Look at every line below and count those containing "find". Answer with the number only.

[Start of Attachment]

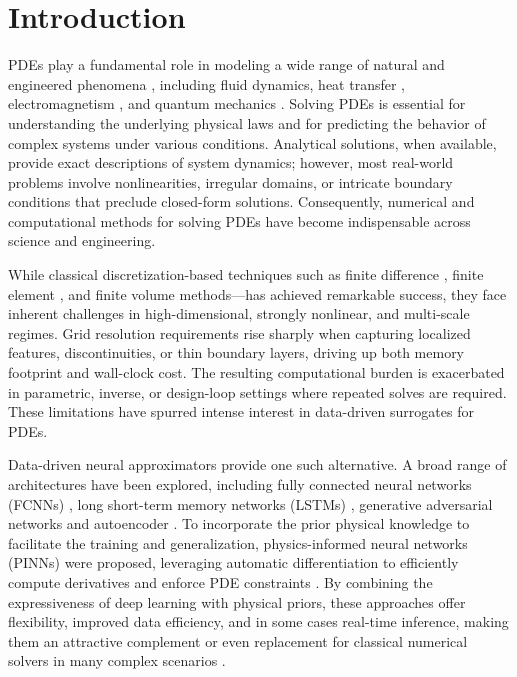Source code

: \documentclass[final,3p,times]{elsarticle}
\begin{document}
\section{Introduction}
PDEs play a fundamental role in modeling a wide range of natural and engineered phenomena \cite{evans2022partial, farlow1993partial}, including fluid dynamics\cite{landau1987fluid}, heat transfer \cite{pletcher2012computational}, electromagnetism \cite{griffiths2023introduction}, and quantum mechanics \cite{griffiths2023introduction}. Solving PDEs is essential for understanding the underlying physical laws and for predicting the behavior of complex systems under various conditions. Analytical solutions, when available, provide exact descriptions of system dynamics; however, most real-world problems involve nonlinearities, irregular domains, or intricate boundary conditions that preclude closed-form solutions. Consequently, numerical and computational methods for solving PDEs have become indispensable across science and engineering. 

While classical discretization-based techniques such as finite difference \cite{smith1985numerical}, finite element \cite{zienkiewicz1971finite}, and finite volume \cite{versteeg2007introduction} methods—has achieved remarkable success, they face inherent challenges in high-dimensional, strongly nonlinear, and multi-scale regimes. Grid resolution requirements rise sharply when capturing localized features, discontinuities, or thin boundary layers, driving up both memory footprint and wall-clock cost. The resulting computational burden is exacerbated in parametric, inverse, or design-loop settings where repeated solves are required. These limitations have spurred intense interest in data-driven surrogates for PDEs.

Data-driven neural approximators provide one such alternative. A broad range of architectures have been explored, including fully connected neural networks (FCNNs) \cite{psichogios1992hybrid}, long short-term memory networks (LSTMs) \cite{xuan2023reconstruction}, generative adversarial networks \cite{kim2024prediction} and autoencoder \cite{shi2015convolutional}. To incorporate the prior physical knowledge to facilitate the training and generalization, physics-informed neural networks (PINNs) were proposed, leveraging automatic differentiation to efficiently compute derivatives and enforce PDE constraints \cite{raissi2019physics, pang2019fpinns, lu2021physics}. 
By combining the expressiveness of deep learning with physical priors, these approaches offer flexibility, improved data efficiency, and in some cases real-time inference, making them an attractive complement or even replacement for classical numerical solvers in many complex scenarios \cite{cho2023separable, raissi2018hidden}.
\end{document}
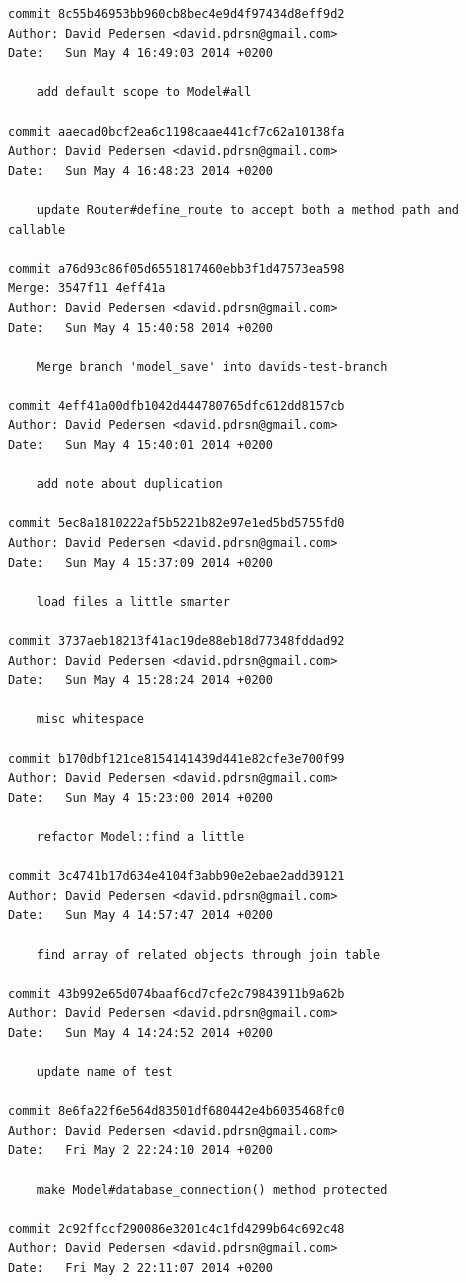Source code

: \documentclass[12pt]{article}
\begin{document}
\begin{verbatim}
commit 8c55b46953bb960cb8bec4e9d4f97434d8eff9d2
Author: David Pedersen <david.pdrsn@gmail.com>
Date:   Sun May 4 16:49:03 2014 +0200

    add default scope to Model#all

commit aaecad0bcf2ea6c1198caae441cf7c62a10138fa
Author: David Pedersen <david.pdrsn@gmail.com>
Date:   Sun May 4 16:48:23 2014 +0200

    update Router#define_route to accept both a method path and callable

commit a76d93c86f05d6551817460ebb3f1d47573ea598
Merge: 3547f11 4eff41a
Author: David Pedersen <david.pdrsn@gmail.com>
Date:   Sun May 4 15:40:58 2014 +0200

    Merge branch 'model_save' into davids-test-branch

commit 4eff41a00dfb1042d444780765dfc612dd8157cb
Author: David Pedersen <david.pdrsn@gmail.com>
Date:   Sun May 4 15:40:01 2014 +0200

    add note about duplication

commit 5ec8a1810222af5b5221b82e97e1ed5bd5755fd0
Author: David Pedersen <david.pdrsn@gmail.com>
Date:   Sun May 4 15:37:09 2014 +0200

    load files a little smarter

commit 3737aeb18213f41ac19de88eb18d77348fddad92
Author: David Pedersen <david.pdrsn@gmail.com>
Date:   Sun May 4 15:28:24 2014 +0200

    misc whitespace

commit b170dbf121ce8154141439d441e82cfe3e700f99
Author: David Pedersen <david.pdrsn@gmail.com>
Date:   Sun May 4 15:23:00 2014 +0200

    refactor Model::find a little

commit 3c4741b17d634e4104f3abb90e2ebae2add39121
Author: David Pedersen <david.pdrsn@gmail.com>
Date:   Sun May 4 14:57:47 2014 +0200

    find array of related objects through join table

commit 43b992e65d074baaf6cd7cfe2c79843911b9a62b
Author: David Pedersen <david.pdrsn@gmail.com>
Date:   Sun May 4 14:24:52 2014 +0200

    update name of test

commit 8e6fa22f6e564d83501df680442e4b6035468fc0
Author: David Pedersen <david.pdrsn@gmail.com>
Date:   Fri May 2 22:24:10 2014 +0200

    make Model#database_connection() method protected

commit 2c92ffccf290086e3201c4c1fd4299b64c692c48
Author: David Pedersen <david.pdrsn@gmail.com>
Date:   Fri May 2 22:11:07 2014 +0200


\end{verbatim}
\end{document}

[End of Attachment]
[Start of Attachment]

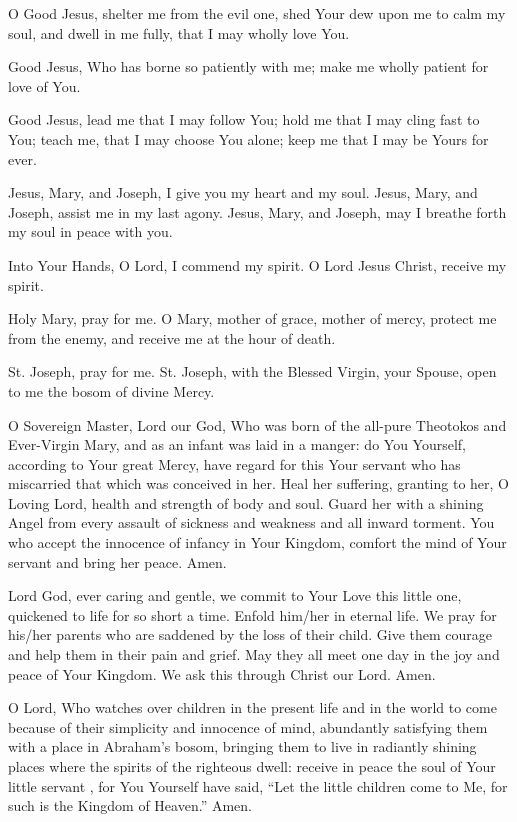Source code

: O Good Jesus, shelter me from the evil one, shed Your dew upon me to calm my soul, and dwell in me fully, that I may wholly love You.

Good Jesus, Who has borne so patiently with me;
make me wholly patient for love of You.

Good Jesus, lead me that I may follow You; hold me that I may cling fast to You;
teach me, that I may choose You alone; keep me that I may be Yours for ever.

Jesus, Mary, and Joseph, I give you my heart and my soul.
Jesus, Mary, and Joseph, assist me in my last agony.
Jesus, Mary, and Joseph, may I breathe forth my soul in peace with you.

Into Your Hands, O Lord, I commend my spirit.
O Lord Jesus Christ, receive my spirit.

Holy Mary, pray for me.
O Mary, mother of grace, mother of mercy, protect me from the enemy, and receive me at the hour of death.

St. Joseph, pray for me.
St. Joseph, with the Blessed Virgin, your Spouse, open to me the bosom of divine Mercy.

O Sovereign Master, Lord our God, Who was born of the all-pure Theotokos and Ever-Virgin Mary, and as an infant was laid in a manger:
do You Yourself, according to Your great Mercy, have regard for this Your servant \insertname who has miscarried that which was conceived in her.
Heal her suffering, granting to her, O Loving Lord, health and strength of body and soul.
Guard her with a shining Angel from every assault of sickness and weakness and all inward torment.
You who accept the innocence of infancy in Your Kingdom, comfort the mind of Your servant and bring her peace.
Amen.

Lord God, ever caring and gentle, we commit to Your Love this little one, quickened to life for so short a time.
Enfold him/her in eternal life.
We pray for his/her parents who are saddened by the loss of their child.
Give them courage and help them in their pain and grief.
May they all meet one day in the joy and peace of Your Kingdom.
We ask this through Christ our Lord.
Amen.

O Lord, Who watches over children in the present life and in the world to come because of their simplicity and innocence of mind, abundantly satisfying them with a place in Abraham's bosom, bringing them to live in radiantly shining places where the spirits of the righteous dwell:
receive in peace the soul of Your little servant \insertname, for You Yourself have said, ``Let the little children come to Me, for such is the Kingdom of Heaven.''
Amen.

[End of Attachment]
[Start of Attachment]

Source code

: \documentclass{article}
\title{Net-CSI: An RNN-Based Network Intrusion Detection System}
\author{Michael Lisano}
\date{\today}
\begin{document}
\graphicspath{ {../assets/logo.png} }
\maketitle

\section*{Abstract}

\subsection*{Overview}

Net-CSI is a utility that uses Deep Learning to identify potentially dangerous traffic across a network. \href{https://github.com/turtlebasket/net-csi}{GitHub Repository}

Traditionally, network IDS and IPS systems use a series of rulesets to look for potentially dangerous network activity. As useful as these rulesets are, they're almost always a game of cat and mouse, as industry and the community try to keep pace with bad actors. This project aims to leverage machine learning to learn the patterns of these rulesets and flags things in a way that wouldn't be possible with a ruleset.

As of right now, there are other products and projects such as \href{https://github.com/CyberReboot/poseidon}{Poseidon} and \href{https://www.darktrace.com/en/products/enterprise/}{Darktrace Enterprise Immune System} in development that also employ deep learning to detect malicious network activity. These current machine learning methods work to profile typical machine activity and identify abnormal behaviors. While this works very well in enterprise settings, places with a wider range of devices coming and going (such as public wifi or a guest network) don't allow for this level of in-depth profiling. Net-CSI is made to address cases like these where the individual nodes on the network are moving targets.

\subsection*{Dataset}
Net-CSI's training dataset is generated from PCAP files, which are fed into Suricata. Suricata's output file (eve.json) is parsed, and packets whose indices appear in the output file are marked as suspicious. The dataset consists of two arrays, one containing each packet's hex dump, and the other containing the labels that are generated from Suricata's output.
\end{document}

[End of Attachment]

ANSWER TO THIS TASK
2